Hay un tipo humano muy decimonónico que es el aventurero europeo en Oriente. Fue el caso del escocés Thomas Glover, que en 1858 abandonó Aberdeen para labrarse un futuro en Japón y acabó convirtiéndose en pieza determinante de la modernización política y económica del país. Su compatriota Alan Spence traza un retrato acabado de esta especie de titán de la modernidad, audaz, amoral, masón (Glover se inicia en una logia de Nagasaki) y que no admite sino su propia voluntad como criterio de actuación.
Glover empieza su carrera como empleado de una firma comercial para establecerse luego como traficante de armas, alcanzando el cénit cuando financia la campaña de los clanes de samurais contra el sogún.

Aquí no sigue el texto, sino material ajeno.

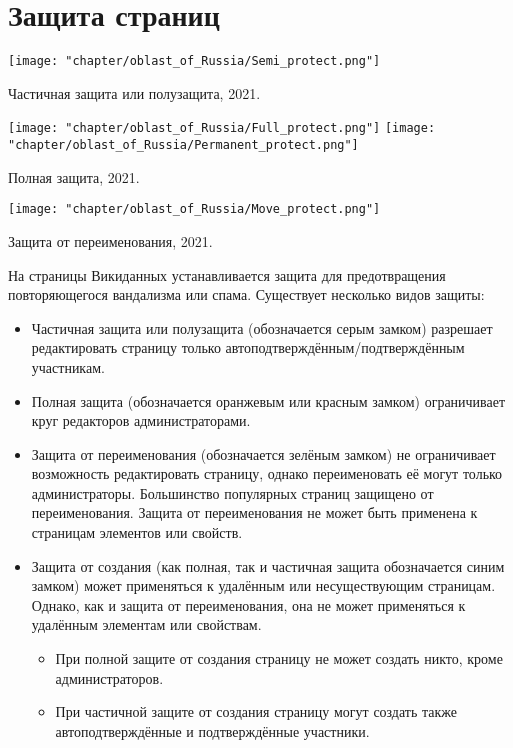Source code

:\section{Защита страниц}

\begin{marginfigure}[5.0cm]
{
	\setlength{\fboxsep}{0pt}%
	\setlength{\fboxrule}{1pt}%
	{\texttt{[image: "chapter/oblast\_of\_Russia/Semi\_protect.png"]}}
}
\caption []{Частичная защита или полузащита, 2021.}%
\label{fig:legend_population}%
\end{marginfigure}

\begin{marginfigure}[0.0cm]
{
	\setlength{\fboxsep}{0pt}%
	\setlength{\fboxrule}{1pt}%
	{\texttt{[image: "chapter/oblast\_of\_Russia/Full\_protect.png"]}}
	{\texttt{[image: "chapter/oblast\_of\_Russia/Permanent\_protect.png"]}}
}
\caption []{Полная защита, 2021.}%
\label{fig:legend_population}%
\end{marginfigure}

\begin{marginfigure}[0.0cm]
{
	\setlength{\fboxsep}{0pt}%
	\setlength{\fboxrule}{1pt}%
	{\texttt{[image: "chapter/oblast\_of\_Russia/Move\_protect.png"]}}
}
\caption []{Защита от переименования, 2021.}%
\label{fig:legend_population}%
\end{marginfigure}

На страницы Викиданных устанавливается защита для предотвращения повторяющегося вандализма или спама. Существует несколько видов защиты:
\begin{itemize}
  \item Частичная защита или полузащита (обозначается серым замком) разрешает редактировать страницу только автоподтверждённым/подтверждённым участникам.
  \item Полная защита (обозначается оранжевым или красным замком) ограничивает круг редакторов администраторами.
  \item Защита от переименования (обозначается зелёным замком) не ограничивает возможность редактировать страницу, однако переименовать её могут только администраторы. Большинство популярных страниц защищено от переименования. Защита от переименования не может быть применена к страницам элементов или свойств.
  \item Защита от создания (как полная, так и частичная защита обозначается синим замком) может применяться к удалённым или несуществующим страницам. Однако, как и защита от переименования, она не может применяться к удалённым элементам или свойствам.
  \begin{itemize}
	\item При полной защите от создания страницу не может создать никто, кроме администраторов.
	\item При частичной защите от создания страницу могут создать также автоподтверждённые и подтверждённые участники.
  \end{itemize}
\end{itemize}

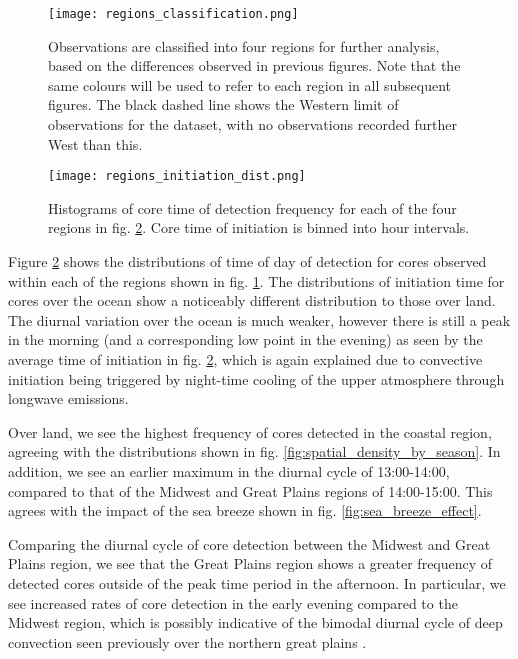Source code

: \begin{figure}[t]
    \centering
    \texttt{[image: regions\_classification.png]}
    \caption{Observations are classified into four regions for further analysis, based on the differences observed in previous figures. Note that the same colours will be used to refer to each region in all subsequent figures. The black dashed line shows the Western limit of observations for the dataset, with no observations recorded further West than this.}
    \label{fig:regions}
\end{figure}

\begin{figure}[h]
    \centering
    \texttt{[image: regions\_initiation\_dist.png]}
    \caption{Histograms of core time of detection frequency for each of the four regions in fig. \ref{fig:regional_tod}. Core time of initiation is binned into hour intervals.}
    \label{fig:regional_tod}
\end{figure}

Figure \ref{fig:regional_tod} shows the distributions of time of day of detection for cores observed within each of the regions shown in fig. \ref{fig:regions}.
The distributions of initiation time for cores over the ocean show a noticeably different distribution to those over land.
The diurnal variation over the ocean is much weaker, however there is still a peak in the morning (and a corresponding low point in the evening) as seen by the average time of initiation in fig. \ref{fig:regional_tod}, which is again explained due to convective initiation being triggered by night-time cooling of the upper atmosphere through longwave emissions.

Over land, we see the highest frequency of cores detected in the coastal region, agreeing with the distributions shown in fig. \ref{fig:spatial_density_by_season}.
In addition, we see an earlier maximum in the diurnal cycle of 13:00-14:00, compared to that of the Midwest and Great Plains regions of 14:00-15:00.
This agrees with the impact of the sea breeze shown in fig. \ref{fig:sea_breeze_effect}.

Comparing the diurnal cycle of core detection between the Midwest and Great Plains region, we see that the Great Plains region shows a greater frequency of detected cores outside of the peak time period in the afternoon.
In particular, we see increased rates of core detection in the early evening compared to the Midwest region, which is possibly indicative of the bimodal diurnal cycle of deep convection seen previously over the northern great plains \citep{feng_spatiotemporal_2019, li_high-resolution_2021}.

Contemplamos asimismo el declinar de su estrella, al servicio de la emergente Mitsubishi, y ocupa un lugar de relevancia su vida amorosa, en la que por cierto se inspiró Puccini para «Madama Butterfly».
Pocos reproches cabe hacer a la narrativa de Spence, que dosifica los hechos con habilidad y pinta sin empalagar el Japón de la época. Sobran unos capítulos finales que tratan de dotar a la novela de una trascendencia que no necesita. Y no diré que sobran los pormenores eróticos porque ilustran un aspecto de la egolatría del personaje y, en el fondo, su desdén por la condición femenina.
El autor refleja bien la infelicidad que nubla una existencia consagrada al éxito personal. Pero Spence se cuida de hacer ver que quiere darnos una lección moral y, de hecho, hay una clara simpatía del narrador para con el personaje. El horror de este ante al bombardeo de Kagoshima no le lleva a reconsiderar su amor al dinero fácil y a las cortesanas. Por otro lado, las pinceladas despectivas hacia el cristianismo contrastan con cierta fascinación por las tradiciones japonesas, al tiempo que se deplora el atraso del Japón frente al desarrollo de Occidente, sin plantearse siquiera que pueda existir una relación entre ambas cosas.